Positive Analyst Reaction
Analysts have reacted positively to the Silver Sand PFS and Carangas PEA results, seeing considerable upside for New Pacific shares. There are limited silver developers with the production scale New Pacific is targeting. Recent M&A in the silver sector, such as First Majestic's acquisition of Springpole, has also highlighted the value of silver development assets.
"It's just there's not very many silver developers out there with this kind of scale - 18 million ounces of silver combined at both projects. The analyst community generally reflects that view."
The Investment Thesis for New Pacific Metals
- Exposure to 18 million ounces per year of potential silver production from two projects in Bolivia
- Combined after-tax NPV of $1.2-1.3 billion at $24/oz silver, approaching $2 billion at spot prices
- Fully-funded to achieve key permitting milestones with $20 million in cash and low burn rate
- Significant potential re-rating catalyst as permitting milestones are achieved
- Analysts positive on the stock given silver production scale and recent M&A valuations
- Consider building a position now, before permitting milestones are achieved and the valuation gap closes
For investors bullish on silver, New Pacific Metals offers exposure to two highly economic development projects in a mining-friendly jurisdiction. Permitting is progressing, albeit slowly, and the company is well-funded to get through key milestones. Analysts see considerable upside in the stock. If silver prices cooperate, New Pacific appears poised to re-rate higher as it advances toward production and unlocks the value of its world-class silver assets.
Macro Thematic Analysis
The outlook for silver appears constructive, driven by recovering industrial demand, ongoing investment interest, and the global energy transition. Industrial demand, which accounts for over 50% of silver demand, is expected to improve as the world economy continues to rebound from the pandemic. The shift toward renewable energy and electric vehicles is also positive for silver, which is used in solar panels and EVs.

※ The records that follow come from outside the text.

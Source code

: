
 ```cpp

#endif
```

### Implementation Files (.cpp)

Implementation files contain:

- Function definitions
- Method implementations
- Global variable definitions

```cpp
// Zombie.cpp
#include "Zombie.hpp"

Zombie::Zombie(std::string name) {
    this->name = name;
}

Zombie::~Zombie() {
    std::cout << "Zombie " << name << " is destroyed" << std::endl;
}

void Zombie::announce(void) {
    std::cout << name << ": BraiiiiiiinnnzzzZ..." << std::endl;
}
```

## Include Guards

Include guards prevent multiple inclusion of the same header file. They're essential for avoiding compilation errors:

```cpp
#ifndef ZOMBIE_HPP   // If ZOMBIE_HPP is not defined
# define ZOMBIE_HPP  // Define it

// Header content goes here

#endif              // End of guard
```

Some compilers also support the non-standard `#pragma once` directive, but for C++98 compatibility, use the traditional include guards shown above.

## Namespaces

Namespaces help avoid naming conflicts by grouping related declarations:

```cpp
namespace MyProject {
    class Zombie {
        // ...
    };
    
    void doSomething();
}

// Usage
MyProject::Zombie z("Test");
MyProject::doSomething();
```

Meanwhile, investment demand for silver, which surged to an 8-year high in 2022, is likely to remain elevated given the macro backdrop of high inflation, geopolitical risks, and growing recession fears. Silver tends to perform well in volatile, risk-off environments.
On the supply side, global silver mine production remains below pre-pandemic levels and is not expected to show meaningful growth in the near-term. Many of the world's largest silver mines are aging and grades are declining. The lack of significant new projects in development also points to constrained supply.
This combination of recovering industrial demand, sticky investment demand, and lackluster supply growth suggests the silver market could be entering a period of structural deficits. Bank of America, for example, sees the market undersupplied by 29 million ounces in 2023. This should be supportive of higher prices and silver developers like New Pacific Metals are well-positioned to benefit. As CEO Andrew Williams stated:
"We're encouraged that the landscape is advantageous for silver developers with ounces in the ground like we have."
New Pacific Metals offers a unique investment proposition - exposure to not one but two highly economic silver development projects with scale. Permitting in Bolivia requires patience but the process is well-understood. The company has ample cash to achieve key milestones that could drive a re-rating. For investors constructive on silver prices, New Pacific is an attractive way to play the space with meaningful potential upside.